#GymCreeps TikTok is not here to save us
When there’s nothing left to burn, we eventually set each other on fire.

The Question
What do you think of JoeySwoll? Sometimes he seems mean but other times he makes great points, and I’m not sure what to think. —Megan
Can you believe this?? [Instagram reel/TikTok video with a contrived setup where a guy harassing or being rude to a woman receives comeuppance]
Is this even real?? [Instagram reel/TikTok video with a contrived setup where a guy harassing or being rude to a woman receives comeuppance]
The Answer
In the past year or so, posting about the creepy or boorish behavior of other people at gyms has become one of the surest ways to go viral, especially on platforms with algorithms that never let reality get in the way of a good old-fashioned outrage cycle.
It became such a reliable source of traffic that people started orchestrating the videos, with varying degrees of ambiguity as to whether the audience is supposed to believe their events genuinely happened and, if the creator was really willing to ride the line, whether the events of the video were even truly offensive/violating/rude.
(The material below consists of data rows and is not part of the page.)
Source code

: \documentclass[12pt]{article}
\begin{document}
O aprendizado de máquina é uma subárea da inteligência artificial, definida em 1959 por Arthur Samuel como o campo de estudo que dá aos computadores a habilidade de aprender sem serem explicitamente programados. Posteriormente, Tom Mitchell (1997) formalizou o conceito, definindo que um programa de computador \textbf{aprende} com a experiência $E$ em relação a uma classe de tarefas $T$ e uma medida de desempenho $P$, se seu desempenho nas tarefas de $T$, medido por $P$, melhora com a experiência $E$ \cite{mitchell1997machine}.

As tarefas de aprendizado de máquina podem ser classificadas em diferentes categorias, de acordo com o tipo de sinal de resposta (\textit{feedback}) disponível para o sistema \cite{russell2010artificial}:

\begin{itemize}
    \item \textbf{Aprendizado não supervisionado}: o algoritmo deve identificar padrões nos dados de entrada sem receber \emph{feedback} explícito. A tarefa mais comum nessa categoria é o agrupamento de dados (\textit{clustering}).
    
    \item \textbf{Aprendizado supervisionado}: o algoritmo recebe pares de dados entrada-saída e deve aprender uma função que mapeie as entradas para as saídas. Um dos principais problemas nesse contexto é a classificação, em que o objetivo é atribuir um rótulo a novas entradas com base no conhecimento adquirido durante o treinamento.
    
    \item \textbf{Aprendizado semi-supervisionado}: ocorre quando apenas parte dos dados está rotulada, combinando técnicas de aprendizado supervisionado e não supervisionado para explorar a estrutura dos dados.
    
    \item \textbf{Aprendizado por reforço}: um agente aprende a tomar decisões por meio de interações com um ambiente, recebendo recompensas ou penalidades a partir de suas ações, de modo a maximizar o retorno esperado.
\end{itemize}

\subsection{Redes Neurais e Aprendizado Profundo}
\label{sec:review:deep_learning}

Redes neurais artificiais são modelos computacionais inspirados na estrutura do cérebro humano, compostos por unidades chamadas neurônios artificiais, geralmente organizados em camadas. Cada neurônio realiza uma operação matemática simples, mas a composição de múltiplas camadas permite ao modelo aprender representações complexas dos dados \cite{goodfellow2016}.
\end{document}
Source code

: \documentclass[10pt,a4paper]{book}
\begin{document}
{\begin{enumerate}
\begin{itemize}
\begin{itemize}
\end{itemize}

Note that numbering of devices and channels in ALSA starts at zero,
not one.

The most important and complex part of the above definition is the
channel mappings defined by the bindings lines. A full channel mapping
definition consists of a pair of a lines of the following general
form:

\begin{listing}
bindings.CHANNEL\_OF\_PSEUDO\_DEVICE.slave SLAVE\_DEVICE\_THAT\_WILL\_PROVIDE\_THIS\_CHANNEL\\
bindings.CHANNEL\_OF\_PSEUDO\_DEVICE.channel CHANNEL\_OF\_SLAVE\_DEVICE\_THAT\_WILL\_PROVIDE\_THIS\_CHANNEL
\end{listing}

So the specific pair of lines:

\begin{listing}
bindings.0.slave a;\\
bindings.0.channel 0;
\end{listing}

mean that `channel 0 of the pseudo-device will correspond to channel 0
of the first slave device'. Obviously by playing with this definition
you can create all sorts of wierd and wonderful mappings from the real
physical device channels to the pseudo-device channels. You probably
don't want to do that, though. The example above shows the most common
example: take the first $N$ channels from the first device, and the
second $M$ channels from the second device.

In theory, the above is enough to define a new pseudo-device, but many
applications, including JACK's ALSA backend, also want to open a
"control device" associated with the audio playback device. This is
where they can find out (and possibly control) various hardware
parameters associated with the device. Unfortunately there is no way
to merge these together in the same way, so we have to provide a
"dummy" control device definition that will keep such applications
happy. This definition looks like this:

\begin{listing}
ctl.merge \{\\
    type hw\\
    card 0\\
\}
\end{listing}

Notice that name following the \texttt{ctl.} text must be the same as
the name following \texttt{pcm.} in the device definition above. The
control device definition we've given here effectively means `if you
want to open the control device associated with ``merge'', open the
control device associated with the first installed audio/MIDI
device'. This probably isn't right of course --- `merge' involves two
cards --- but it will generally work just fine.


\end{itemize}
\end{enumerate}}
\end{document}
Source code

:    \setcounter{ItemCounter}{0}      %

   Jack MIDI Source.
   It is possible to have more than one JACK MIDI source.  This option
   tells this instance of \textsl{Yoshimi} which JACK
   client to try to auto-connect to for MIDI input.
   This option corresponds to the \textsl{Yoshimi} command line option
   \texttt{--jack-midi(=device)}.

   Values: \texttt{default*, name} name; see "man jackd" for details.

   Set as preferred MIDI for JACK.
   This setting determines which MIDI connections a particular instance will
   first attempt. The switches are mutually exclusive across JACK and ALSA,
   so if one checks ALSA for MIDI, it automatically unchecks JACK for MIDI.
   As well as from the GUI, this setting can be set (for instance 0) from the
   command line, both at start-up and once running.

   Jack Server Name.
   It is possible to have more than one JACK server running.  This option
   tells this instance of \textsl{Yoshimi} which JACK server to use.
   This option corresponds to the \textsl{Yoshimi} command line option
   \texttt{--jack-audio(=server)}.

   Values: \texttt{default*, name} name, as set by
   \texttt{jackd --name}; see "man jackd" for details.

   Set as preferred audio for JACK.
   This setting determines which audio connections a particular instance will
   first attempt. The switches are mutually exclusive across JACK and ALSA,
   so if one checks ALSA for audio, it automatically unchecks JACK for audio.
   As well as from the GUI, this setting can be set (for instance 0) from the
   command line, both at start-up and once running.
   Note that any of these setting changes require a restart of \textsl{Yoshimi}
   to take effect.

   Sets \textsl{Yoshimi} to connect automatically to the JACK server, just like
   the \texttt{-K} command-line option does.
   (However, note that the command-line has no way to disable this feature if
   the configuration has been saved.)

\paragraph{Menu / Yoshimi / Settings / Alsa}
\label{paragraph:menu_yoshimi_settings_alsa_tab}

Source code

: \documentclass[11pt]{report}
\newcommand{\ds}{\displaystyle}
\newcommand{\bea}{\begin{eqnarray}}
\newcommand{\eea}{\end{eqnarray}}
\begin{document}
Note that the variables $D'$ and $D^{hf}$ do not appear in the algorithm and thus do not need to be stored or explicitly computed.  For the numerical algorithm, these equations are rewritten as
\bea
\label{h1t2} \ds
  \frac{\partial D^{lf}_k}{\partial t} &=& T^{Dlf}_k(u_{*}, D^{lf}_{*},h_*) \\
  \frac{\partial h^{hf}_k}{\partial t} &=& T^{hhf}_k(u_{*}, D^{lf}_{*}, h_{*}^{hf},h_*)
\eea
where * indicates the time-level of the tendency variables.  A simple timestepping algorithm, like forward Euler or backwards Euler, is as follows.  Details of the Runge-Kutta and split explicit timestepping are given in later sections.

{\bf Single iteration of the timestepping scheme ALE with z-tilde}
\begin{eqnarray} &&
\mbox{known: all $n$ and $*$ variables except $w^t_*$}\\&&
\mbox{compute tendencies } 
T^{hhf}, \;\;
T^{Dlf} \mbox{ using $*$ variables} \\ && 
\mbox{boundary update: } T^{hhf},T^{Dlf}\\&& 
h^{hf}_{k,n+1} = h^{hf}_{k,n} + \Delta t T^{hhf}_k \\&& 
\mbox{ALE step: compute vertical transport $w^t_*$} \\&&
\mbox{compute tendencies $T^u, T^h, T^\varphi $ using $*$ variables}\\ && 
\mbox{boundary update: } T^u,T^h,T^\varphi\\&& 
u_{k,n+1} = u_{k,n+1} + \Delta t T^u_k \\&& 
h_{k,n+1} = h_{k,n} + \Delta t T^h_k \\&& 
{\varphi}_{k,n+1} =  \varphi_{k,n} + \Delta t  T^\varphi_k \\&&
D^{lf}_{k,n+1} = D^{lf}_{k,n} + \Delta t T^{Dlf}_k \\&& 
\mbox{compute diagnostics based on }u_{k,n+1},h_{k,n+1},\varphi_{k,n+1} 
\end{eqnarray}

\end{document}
I critiqued some of these videos back in July of last year and highlighted some of the evidence that they were fake: suspiciously perfect framing, timed choreography, strange setups or outfit choices. One example was “These guys didn’t believe I could lift the same as them,” where the guys in question’s faces cycle through one suspiciously pitch-perfect skeptical expression after another.
@kostikharju WHOS FAULT??😅😳 #fyp #girl #gym #gymtok #gymgirl #gymcreeps #creep #fail #gymfail #awkward #foryou #foryoupage #gym #strech #streching ♬ Oh No - Kreepa
And then those videos began going so viral, people began making parodies of them, with sequences that were so obviously contrived that the point became clear again: to laugh at how far backward everyone is willing to bend reality for the sake of virality.
There is yet another layer to the GymBehaviorTok trifle: "Methinks thou doth protest too much about some guy looking at you in the gym." The self-appointed king of this type of video is JoeySwoll, who has swept to the defense of many a TikTok post subject. In his earlier days, he mostly stuck to deflecting snide attacks on gym misfits who were using equipment wrong, wearing strange attire, or taking up space. Lately, Mr. Swoll has veered into defending the ambiguous behavior of gym creepers, stitching posts to dismiss allegations of lurking, staring, and ogling as plausible coincidences. If a TikToker posts a video interpreting a fellow gym patron’s question of “Do you know how to use this piece of equipment over here?” as an unwelcome come-on, JoeySwoll appears as if by magic, stitching himself into their post, yelling into the camera that it’s not illegal for people to ask each other questions.